"John Goodrich, of Glastonbury, Connecticut, was first a member of Dartmouth College, and did not enter Yale until July 9—two months before graduation. He was the eldest child of John Goodrich, and grandson of David and Sarah (Edwards) Goodrich, of Glastonbury, where he was born on July 3, 1753. His mother was Prudence, second daughter of Colonel Elizur and Ruth (Wright) Talcott, of Glastonbury.
He remained in New Haven after graduation, and here married on July 10, 1779, Eunice, the eldest child of Andrew and Sarah (Nichols) Thompson, of Stratford, Connecticut, and widow of Dr. David Atwater, a noted apothecary of New Haven, who was killed by the British at Danbury in April, 1777. One of her sons by her first marriage was graduated at Yale in 1797.
In 1784 he became a member of the County Medical Society, but it is uncertain whether he ever engaged in practice. In 1786 and for a few years later he kept a drug-store in his dwelling-house on Chapel Street, on the site now occupied by the Quinnipiack Club.
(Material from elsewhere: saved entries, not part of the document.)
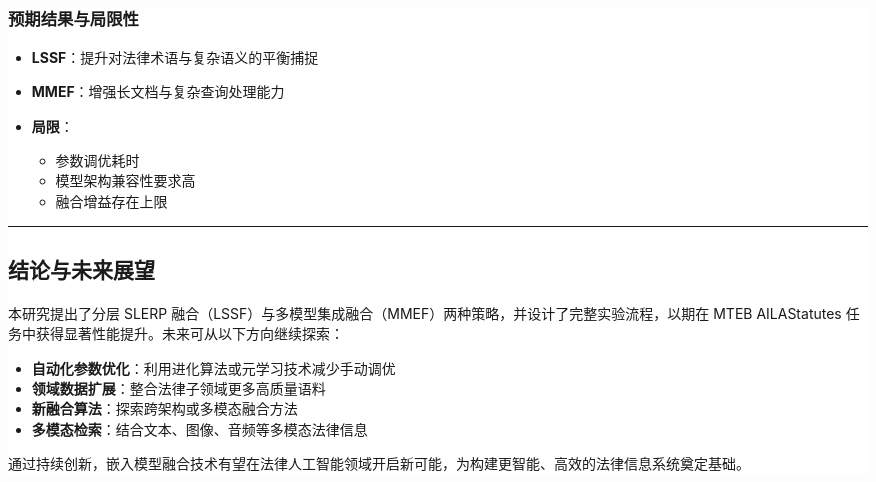 ### 预期结果与局限性

- **LSSF**：提升对法律术语与复杂语义的平衡捕捉
- **MMEF**：增强长文档与复杂查询处理能力
- **局限**：

  - 参数调优耗时
  - 模型架构兼容性要求高
  - 融合增益存在上限

---

## 结论与未来展望

本研究提出了分层 SLERP 融合（LSSF）与多模型集成融合（MMEF）两种策略，并设计了完整实验流程，以期在 MTEB AILAStatutes 任务中获得显著性能提升。未来可从以下方向继续探索：

- **自动化参数优化**：利用进化算法或元学习技术减少手动调优
- **领域数据扩展**：整合法律子领域更多高质量语料
- **新融合算法**：探索跨架构或多模态融合方法
- **多模态检索**：结合文本、图像、音频等多模态法律信息

通过持续创新，嵌入模型融合技术有望在法律人工智能领域开启新可能，为构建更智能、高效的法律信息系统奠定基础。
He seems also to have kept an inn, to have had an appointment as constable, and by the year 1793 to have become a lawyer.
He died in New Haven on January 16, 1800, in his 47th year. His estate proved to be insolvent.
His children were three daughters and four sons. Only two of the daughters and the eldest son arrived at maturity. A granddaughter married the Rev. L. Smith Hobart (Yale 1837).